→ **Data shown**:

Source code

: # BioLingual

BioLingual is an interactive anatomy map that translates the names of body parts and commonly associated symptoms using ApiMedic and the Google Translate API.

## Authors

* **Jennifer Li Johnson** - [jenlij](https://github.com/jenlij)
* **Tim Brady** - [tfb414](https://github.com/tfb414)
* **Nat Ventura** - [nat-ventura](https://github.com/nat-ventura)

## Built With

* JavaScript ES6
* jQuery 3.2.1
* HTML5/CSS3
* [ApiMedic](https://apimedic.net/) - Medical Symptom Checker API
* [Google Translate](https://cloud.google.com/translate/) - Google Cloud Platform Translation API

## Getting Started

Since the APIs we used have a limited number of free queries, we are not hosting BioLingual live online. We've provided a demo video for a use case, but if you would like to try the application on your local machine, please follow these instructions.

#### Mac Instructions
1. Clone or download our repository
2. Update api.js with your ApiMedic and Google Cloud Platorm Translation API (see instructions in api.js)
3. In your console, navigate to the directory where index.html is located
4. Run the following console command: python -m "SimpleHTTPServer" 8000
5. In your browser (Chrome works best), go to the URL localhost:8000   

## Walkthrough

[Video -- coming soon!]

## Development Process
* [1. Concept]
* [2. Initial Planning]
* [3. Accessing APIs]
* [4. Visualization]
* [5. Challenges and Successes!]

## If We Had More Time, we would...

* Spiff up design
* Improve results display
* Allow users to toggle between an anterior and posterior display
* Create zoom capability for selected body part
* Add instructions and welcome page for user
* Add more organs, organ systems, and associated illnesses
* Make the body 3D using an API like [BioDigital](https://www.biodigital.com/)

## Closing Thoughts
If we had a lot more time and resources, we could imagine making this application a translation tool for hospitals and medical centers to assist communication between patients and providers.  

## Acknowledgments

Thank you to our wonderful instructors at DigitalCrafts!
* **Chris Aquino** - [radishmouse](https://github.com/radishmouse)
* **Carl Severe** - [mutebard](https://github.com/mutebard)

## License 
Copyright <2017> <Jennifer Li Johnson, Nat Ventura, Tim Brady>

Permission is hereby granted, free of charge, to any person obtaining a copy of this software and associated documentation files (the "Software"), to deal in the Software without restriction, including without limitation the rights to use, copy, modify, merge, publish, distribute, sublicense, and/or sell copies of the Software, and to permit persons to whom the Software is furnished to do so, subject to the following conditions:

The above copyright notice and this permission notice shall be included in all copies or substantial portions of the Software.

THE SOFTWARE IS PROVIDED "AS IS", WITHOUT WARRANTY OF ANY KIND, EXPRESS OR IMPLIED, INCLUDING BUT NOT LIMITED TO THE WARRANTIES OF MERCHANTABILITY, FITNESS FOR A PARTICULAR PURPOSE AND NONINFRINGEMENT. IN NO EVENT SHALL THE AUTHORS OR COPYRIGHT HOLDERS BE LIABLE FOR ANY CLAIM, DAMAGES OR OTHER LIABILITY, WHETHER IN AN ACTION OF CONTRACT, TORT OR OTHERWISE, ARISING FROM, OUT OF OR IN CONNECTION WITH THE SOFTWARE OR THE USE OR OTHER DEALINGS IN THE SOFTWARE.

* * *

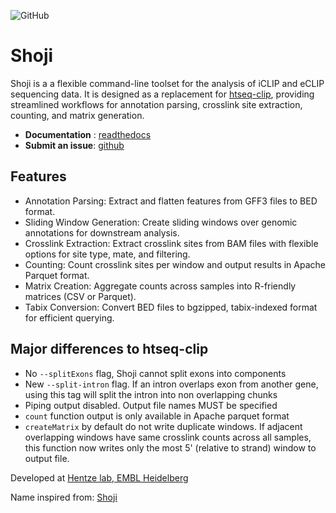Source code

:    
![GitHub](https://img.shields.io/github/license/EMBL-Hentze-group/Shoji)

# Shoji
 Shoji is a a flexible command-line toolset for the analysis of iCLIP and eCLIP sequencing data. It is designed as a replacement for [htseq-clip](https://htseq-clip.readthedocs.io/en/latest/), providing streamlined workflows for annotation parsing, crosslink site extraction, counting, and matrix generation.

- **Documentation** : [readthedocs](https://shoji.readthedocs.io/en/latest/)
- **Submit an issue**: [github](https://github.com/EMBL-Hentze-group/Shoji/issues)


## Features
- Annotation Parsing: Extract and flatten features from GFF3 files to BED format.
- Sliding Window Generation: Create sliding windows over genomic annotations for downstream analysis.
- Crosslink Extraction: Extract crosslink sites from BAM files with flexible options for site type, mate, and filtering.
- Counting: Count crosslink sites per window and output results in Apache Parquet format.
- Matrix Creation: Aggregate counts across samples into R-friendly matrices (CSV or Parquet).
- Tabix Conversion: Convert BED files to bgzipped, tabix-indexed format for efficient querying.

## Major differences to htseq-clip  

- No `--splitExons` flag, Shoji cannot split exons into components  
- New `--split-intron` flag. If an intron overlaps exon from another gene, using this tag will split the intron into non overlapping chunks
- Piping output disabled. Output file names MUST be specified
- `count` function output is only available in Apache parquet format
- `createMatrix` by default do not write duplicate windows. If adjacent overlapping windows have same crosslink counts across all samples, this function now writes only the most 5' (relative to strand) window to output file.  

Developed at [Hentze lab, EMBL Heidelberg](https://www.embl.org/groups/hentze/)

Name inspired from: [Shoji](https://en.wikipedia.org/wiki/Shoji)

→ **Work to be completed**: Going through the data above, return each line with the word "using".

→ **Response to this task**:
BioLingual is an interactive anatomy map that translates the names of body parts and commonly associated symptoms using ApiMedic and the Google Translate API.
* Make the body 3D using an API like [BioDigital](https://www.biodigital.com/)
- New `--split-intron` flag. If an intron overlaps exon from another gene, using this tag will split the intron into non overlapping chunks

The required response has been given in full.